Сбор мерзлой картошки, Донецкая область . 1930 г. Источник: liveinternet

Теперь, когда после индустриализации страны и коллективизации сельского хозяйства прошли десятки лет, когда свидетелей тех страшных дней осталось немного, теперешние деятели партии нагло врут, обманывают новые поколениия людей, что, мол, крестьяне добровольно шли в колхозы и никакого насилия к ним не применял. Ложь это махровая, говорю я теперешней молодежи, добровольно в колхозы не пошла бы и десятая доля крестьян.

В деревнях в период насильственной коллективизации отнимали у крестьян крупный рогатый скот, лошадей, свиней, овец, и все это свозили в наспех организованные колхозные дворы. Люди, спасая свое добро, стали массово истреблять скот, прятать зерно в землю, а власти за такие действия называли людей «врагами народа», контрреволюционерами, бандитами, подкулачниками, и тысячами, тысячами арестовывали, без суда и следствия увозили в закрытых вагонах в Сибирь, на Урал, где люди гибли от голода и холода.

Раскулачивание в селе Донецкой области, 30-е годы.
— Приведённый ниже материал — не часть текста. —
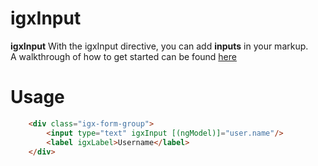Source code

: # igxInput

**igxInput** 
With the igxInput directive, you can add **inputs** in your markup.  
A walkthrough of how to get started can be found [here](https://www.infragistics.com/products/ignite-ui-angular/angular/components/label_input.html)

# Usage

```html
    <div class="igx-form-group">
        <input type="text" igxInput [(ngModel)]="user.name"/>
        <label igxLabel>Username</label>
    </div>
```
Источник: "CrMax"

В период 30-33 годов в деревнях, как рассказывали мне мои близкие деревенские родственники, проводилась, в полном смысле слова, массовая инквизиция, которой, по словам моего родного дяди Александра, не было в России никогда. Люди убегали из деревень и разными правдами и неправдами пытались устроиться в городах на любую работу, на любую зарплату, лишь бы не жить в деревне.

Жертвами проклятого колхозного строя стал мой дедушка Николай, моя дядя Яков, моя тетя Ксения и другие мои родственники.
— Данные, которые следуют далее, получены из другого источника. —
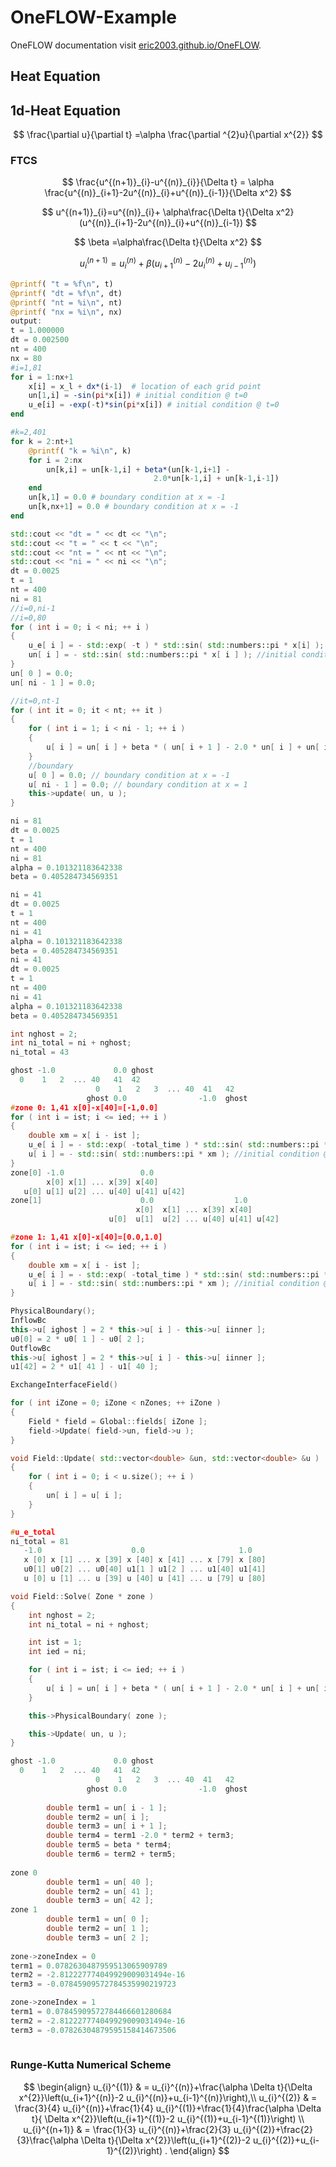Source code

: # OneFLOW-Example

OneFLOW documentation visit [eric2003.github.io/OneFLOW](https://eric2003.github.io/OneFLOW/).

## Heat Equation

## 1d-Heat Equation

$$
\frac{\partial u}{\partial t} =\alpha \frac{\partial ^{2}u}{\partial x^{2}}
$$


### FTCS

$$
\frac{u^{(n+1)}_{i}-u^{(n)}_{i}}{\Delta t} =
\alpha \frac{u^{(n)}_{i+1}-2u^{(n)}_{i}+u^{(n)}_{i-1}}{\Delta x^2}
$$

$$
u^{(n+1)}_{i}=u^{(n)}_{i}+
\alpha\frac{\Delta t}{\Delta x^2}(u^{(n)}_{i+1}-2u^{(n)}_{i}+u^{(n)}_{i-1})
$$

$$
\beta =\alpha\frac{\Delta t}{\Delta x^2}
$$

$$
u^{(n+1)}_{i}=u^{(n)}_{i}+
\beta (u^{(n)}_{i+1}-2u^{(n)}_{i}+u^{(n)}_{i-1})
$$

```julia
@printf( "t = %f\n", t)
@printf( "dt = %f\n", dt)
@printf( "nt = %i\n", nt)
@printf( "nx = %i\n", nx)
output:
t = 1.000000
dt = 0.002500
nt = 400
nx = 80
#i=1,81
for i = 1:nx+1
    x[i] = x_l + dx*(i-1)  # location of each grid point
    un[1,i] = -sin(pi*x[i]) # initial condition @ t=0
    u_e[i] = -exp(-t)*sin(pi*x[i]) # initial condition @ t=0
end

#k=2,401
for k = 2:nt+1
    @printf( "k = %i\n", k)
    for i = 2:nx
        un[k,i] = un[k-1,i] + beta*(un[k-1,i+1] -
                                2.0*un[k-1,i] + un[k-1,i-1])
    end
    un[k,1] = 0.0 # boundary condition at x = -1
    un[k,nx+1] = 0.0 # boundary condition at x = -1
end
```


```cpp
std::cout << "dt = " << dt << "\n";
std::cout << "t = " << t << "\n";
std::cout << "nt = " << nt << "\n";
std::cout << "ni = " << ni << "\n";
dt = 0.0025
t = 1
nt = 400
ni = 81
//i=0,ni-1
//i=0,80
for ( int i = 0; i < ni; ++ i )
{
    u_e[ i ] = - std::exp( -t ) * std::sin( std::numbers::pi * x[i] ); //theory solution
    un[ i ] = - std::sin( std::numbers::pi * x[ i ] ); //initial condition @ t=0
}
un[ 0 ] = 0.0;
un[ ni - 1 ] = 0.0;

//it=0,nt-1
for ( int it = 0; it < nt; ++ it )
{
    for ( int i = 1; i < ni - 1; ++ i )
    {
        u[ i ] = un[ i ] + beta * ( un[ i + 1 ] - 2.0 * un[ i ] + un[ i - 1 ] );
    }
    //boundary
    u[ 0 ] = 0.0; // boundary condition at x = -1
    u[ ni - 1 ] = 0.0; // boundary condition at x = 1
    this->update( un, u );
}
```

```cpp
ni = 81
dt = 0.0025
t = 1
nt = 400
ni = 81
alpha = 0.101321183642338
beta = 0.405284734569351

ni = 41
dt = 0.0025
t = 1
nt = 400
ni = 41
alpha = 0.101321183642338
beta = 0.405284734569351
ni = 41
dt = 0.0025
t = 1
nt = 400
ni = 41
alpha = 0.101321183642338
beta = 0.405284734569351

int nghost = 2;
int ni_total = ni + nghost;
ni_total = 43

ghost -1.0             0.0 ghost
  0    1   2  ... 40   41  42
                   0    1   2   3  ... 40  41   42
			     ghost 0.0                -1.0  ghost
#zone 0: 1,41 x[0]-x[40]=[-1,0.0]
for ( int i = ist; i <= ied; ++ i )
{
    double xm = x[ i - ist ];
    u_e[ i ] = - std::exp( -total_time ) * std::sin( std::numbers::pi * xm ); //theory solution
    u[ i ] = - std::sin( std::numbers::pi * xm ); //initial condition @ t=0
}
zone[0] -1.0                 0.0
        x[0] x[1] ... x[39] x[40]
   u[0] u[1] u[2] ... u[40] u[41] u[42]
zone[1]                      0.0                  1.0
                            x[0]  x[1] ... x[39] x[40]
                      u[0]  u[1]  u[2] ... u[40] u[41] u[42]

#zone 1: 1,41 x[0]-x[40]=[0.0,1.0]
for ( int i = ist; i <= ied; ++ i )
{
    double xm = x[ i - ist ];
    u_e[ i ] = - std::exp( -total_time ) * std::sin( std::numbers::pi * xm ); //theory solution
    u[ i ] = - std::sin( std::numbers::pi * xm ); //initial condition @ t=0
}

PhysicalBoundary();
InflowBc
this->u[ ighost ] = 2 * this->u[ i ] - this->u[ iinner ];
u0[0] = 2 * u0[ 1 ] - u0[ 2 ];
OutflowBc
this->u[ ighost ] = 2 * this->u[ i ] - this->u[ iinner ];
u1[42] = 2 * u1[ 41 ] - u1[ 40 ];

ExchangeInterfaceField()

for ( int iZone = 0; iZone < nZones; ++ iZone )
{
    Field * field = Global::fields[ iZone ];
    field->Update( field->un, field->u );
}

void Field::Update( std::vector<double> &un, std::vector<double> &u )
{
    for ( int i = 0; i < u.size(); ++ i )
    {
        un[ i ] = u[ i ];
    }
}

#u_e_total
ni_total = 81
   -1.0                    0.0                     1.0
   x [0] x [1] ... x [39] x [40] x [41] ... x [79] x [80]
   u0[1] u0[2] ... u0[40] u1[1 ] u1[2 ] ... u1[40] u1[41]
   u [0] u [1] ... u [39] u [40] u [41] ... u [79] u [80]

void Field::Solve( Zone * zone )
{
    int nghost = 2;
    int ni_total = ni + nghost;

    int ist = 1;
    int ied = ni;

    for ( int i = ist; i <= ied; ++ i )
    {
        u[ i ] = un[ i ] + beta * ( un[ i + 1 ] - 2.0 * un[ i ] + un[ i - 1 ] );
    }

    this->PhysicalBoundary( zone );

    this->Update( un, u );
}

ghost -1.0             0.0 ghost
  0    1   2  ... 40   41  42
                   0    1   2   3  ... 40  41   42
			     ghost 0.0                -1.0  ghost
				 
        double term1 = un[ i - 1 ];
        double term2 = un[ i ];
        double term3 = un[ i + 1 ];
        double term4 = term1 -2.0 * term2 + term3;
        double term5 = beta * term4;
        double term6 = term2 + term5;
		
zone 0
        double term1 = un[ 40 ];
        double term2 = un[ 41 ];
        double term3 = un[ 42 ];
zone 1
        double term1 = un[ 0 ];
        double term2 = un[ 1 ];
        double term3 = un[ 2 ];
		
zone->zoneIndex = 0
term1 = 0.0782630487959513065909789
term2 = -2.812227774049929009031494e-16
term3 = -0.07845909572784535990219723

zone->zoneIndex = 1
term1 = 0.07845909572784466601280684
term2 = -2.812227774049929009031494e-16
term3 = -0.07826304879595158414673506	
				 
```

### Runge-Kutta Numerical Scheme

$$
\begin{align}
u_{i}^{(1)} & = u_{i}^{(n)}+\frac{\alpha \Delta t}{\Delta x^{2}}\left(u_{i+1}^{(n)}-2 u_{i}^{(n)}+u_{i-1}^{(n)}\right),\\
u_{i}^{(2)}  & = \frac{3}{4} u_{i}^{(n)}+\frac{1}{4} u_{i}^{(1)}+\frac{1}{4}\frac{\alpha \Delta t}{ \Delta x^{2}}\left(u_{i+1}^{(1)}-2 u_{i}^{(1)}+u_{i-1}^{(1)}\right) \\
u_{i}^{(n+1)}  & = \frac{1}{3} u_{i}^{(n)}+\frac{2}{3} u_{i}^{(2)}+\frac{2}{3}\frac{\alpha \Delta t}{\Delta x^{2}}\left(u_{i+1}^{(2)}-2 u_{i}^{(2)}+u_{i-1}^{(2)}\right) .
\end{align}
$$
Среди нас, студентов-коммунистов, одни поддерживали ЦК партии в поросе насильственной коллективизации, а другие, наоборот, выступали против произвола. Запомнился мне случай, как на одном общеинститутском партсобрании с яркой речью против насильственной коллективизации выступил студент-парттысячник, и резко осудил произвол в селе. Того студента в тот же день арестовали и увезли в Бутырскую тюрьму, и больше никто его не видел.

Передовица газеты "Коммуна", 30-е годы. Источник: "Генеалогический форум ВГД"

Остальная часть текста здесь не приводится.